La synthèse d’évaluation a conclu que le CDD a obtenu de meilleurs résultats, notamment dans les situations de marginalité et/ou de fragilité. Dans de telles zones, ces projets ont été plus performants lorsqu’ils ont promu l’égalité hommes-femmes, la formation fonctionnelle et professionnelle des femmes, la formation de groupements, par exemple d’épargne ou de crédit, les activités génératrices de revenus, et indirectement à travers des investissements dans des projets contribuant aux systèmes d’eau potable.

Elle a aussi montré que l’appropriation par la communauté a permis d’assurer la durabilité des ressources naturelles et des biens matériels, mais que la durabilité de long terme est aussi tributaire du soutien public. Des contributions budgétaires publiques insuffisantes pour le financement des équipements, des services et de l’hébergement du personnel ont limité la durabilité, par exemple dans le cas des écoles et des centres de soins.

Le CDD reste donc pertinent

La dernière synthèse a confirmé la perception générale selon laquelle le CDD, qui privilégie le développement axé sur les personnes et l’appropriation locale, peut potentiellement apporter des réponses à des problèmes généraux comme la formation et le renforcement des groupes d’agriculteurs, la parité hommes-femmes, la sécurité alimentaire et la nutrition, et la gestion des ressources naturelles. Elle a montré aussi que le développement piloté par la communauté peut fournir une contribution essentielle à des institutions efficaces et à une prise de décision participative (visées par l’ODD 16).

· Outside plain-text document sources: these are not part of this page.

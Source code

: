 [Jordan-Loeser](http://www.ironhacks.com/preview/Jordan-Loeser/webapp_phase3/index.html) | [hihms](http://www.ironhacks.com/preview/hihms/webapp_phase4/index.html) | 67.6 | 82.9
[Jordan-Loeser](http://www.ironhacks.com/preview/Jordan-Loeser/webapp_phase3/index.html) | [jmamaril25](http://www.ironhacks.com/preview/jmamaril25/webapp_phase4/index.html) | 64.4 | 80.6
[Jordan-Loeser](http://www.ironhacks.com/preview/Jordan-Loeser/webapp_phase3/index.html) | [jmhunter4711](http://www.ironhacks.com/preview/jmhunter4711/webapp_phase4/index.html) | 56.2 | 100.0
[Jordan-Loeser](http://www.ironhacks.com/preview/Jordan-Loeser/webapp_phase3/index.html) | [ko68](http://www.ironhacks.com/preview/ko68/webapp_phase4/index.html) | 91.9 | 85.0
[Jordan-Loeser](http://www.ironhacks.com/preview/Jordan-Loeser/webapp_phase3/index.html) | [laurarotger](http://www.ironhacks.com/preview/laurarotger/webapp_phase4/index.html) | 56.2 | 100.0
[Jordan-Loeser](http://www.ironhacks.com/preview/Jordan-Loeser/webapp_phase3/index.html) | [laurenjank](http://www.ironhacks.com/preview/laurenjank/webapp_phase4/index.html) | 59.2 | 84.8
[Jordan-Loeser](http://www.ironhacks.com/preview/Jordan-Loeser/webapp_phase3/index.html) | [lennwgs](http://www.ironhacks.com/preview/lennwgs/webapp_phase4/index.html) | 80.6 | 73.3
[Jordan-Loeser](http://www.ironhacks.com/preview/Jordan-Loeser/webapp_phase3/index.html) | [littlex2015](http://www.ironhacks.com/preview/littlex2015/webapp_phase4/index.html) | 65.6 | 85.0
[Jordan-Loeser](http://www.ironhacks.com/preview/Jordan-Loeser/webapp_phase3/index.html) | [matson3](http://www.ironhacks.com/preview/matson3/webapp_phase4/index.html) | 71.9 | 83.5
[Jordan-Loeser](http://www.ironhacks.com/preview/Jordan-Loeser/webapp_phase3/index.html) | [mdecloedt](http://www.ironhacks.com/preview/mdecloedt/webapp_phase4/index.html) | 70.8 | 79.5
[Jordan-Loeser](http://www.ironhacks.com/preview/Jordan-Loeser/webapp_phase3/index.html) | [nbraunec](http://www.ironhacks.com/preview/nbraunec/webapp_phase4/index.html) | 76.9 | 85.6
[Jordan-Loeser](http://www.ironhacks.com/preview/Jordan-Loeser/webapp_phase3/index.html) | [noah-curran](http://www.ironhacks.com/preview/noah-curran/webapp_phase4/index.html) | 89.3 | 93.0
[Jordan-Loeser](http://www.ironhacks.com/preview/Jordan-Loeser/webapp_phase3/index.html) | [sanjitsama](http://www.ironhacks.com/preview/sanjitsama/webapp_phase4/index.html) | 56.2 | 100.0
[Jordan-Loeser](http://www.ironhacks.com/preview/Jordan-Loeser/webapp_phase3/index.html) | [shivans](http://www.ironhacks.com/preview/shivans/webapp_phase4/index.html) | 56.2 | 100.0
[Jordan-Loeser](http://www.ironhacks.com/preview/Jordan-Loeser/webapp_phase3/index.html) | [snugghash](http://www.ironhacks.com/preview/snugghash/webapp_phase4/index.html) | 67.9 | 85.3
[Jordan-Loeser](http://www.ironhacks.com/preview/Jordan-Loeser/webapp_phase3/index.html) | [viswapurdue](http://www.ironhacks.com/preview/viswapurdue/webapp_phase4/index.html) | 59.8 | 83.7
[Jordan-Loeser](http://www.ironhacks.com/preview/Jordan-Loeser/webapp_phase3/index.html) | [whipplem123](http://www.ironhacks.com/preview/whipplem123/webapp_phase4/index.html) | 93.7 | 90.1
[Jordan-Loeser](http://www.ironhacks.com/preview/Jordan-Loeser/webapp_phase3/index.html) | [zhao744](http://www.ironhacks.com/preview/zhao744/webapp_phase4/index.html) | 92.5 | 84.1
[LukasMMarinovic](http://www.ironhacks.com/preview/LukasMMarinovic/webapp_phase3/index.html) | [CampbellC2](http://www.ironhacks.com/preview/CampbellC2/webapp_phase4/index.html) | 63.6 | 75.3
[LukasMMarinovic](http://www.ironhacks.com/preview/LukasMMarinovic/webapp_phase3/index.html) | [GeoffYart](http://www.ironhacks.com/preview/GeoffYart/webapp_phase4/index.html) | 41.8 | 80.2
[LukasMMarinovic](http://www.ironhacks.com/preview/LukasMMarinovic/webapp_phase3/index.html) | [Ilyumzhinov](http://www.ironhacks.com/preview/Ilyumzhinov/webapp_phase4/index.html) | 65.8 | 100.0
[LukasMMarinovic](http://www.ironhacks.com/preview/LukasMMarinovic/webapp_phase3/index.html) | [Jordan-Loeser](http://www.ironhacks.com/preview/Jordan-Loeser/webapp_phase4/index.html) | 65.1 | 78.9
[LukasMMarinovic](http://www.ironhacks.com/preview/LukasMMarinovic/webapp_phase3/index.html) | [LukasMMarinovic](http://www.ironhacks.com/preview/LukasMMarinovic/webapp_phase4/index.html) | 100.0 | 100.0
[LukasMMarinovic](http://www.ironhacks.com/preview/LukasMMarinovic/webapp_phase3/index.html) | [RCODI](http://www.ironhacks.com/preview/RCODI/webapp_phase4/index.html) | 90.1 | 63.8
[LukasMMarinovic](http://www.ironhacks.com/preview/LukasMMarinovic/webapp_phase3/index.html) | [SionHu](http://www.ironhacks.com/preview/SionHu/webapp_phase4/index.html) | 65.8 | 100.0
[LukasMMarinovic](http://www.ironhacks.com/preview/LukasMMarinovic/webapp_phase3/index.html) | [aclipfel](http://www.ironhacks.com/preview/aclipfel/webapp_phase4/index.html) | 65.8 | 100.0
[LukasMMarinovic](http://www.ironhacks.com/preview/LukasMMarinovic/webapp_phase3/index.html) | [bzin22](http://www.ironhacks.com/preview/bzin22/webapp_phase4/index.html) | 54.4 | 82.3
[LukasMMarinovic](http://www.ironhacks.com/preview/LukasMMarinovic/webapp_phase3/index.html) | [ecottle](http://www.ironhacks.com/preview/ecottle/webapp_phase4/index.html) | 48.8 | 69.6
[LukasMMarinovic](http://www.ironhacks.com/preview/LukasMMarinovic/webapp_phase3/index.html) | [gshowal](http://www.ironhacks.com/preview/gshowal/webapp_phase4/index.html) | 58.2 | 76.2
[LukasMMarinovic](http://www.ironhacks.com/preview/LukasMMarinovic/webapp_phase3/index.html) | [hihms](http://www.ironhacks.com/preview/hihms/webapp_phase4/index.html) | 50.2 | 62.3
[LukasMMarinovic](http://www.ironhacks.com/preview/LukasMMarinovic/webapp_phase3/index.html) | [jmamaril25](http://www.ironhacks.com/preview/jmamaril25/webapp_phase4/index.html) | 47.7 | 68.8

Elle montre enfin que nous devons nous concentrer sur ce qu’il est réaliste d’attendre du CDD et prendre en considération la spécificité du contexte afin de savoir ce qui fonctionne et dans quelles conditions.

***

[i] OED de la Banque mondiale. 2005. The effectiveness of World Bank support for community-based and -driven development. [L’efficacité de l’appui de la Banque mondiale au développement basé sur les communautés et piloté par ces dernières.]

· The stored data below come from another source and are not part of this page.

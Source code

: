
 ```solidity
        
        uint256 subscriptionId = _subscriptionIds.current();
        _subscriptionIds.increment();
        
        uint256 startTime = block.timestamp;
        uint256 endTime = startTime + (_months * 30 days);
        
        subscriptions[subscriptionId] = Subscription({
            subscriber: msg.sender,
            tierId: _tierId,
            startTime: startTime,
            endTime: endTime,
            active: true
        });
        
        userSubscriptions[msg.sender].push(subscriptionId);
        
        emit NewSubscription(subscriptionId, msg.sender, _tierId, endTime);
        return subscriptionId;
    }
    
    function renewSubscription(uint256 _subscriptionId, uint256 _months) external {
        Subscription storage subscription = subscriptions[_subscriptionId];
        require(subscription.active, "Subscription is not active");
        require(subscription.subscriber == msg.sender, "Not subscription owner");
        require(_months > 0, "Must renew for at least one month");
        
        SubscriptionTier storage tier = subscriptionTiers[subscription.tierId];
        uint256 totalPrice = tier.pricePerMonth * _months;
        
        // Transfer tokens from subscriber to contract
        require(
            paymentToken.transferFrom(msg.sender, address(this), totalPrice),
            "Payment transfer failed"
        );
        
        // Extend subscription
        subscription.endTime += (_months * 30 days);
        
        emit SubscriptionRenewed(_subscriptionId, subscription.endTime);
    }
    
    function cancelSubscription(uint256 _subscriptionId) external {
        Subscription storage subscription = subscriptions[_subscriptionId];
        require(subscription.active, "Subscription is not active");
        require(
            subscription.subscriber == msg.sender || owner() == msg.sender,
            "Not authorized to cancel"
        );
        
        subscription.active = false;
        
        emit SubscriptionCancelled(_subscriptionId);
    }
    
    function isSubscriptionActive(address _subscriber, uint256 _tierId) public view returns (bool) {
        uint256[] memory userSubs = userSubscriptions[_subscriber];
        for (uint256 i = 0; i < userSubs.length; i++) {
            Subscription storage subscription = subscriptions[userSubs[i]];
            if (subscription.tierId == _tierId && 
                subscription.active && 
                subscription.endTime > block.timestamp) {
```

[ii] Guggenheim, Scott. 2018. Comments on 3IE Study on Community Driven Development [Commentaires sur l’étude 3IE sur le développement piloté par la communauté.] Dans FP2P, Blog de Oxfam GB tenu par Duncan Green.

[iii] Cornwall, Andrea. 2000. Beneficiary, consumer, citizen: Perspectives on Participation for Poverty Reduction. [Bénéficiaire, consommateur, citoyen: perspectives de participation pour la réduction de la pauvreté]. Sida studies no 2.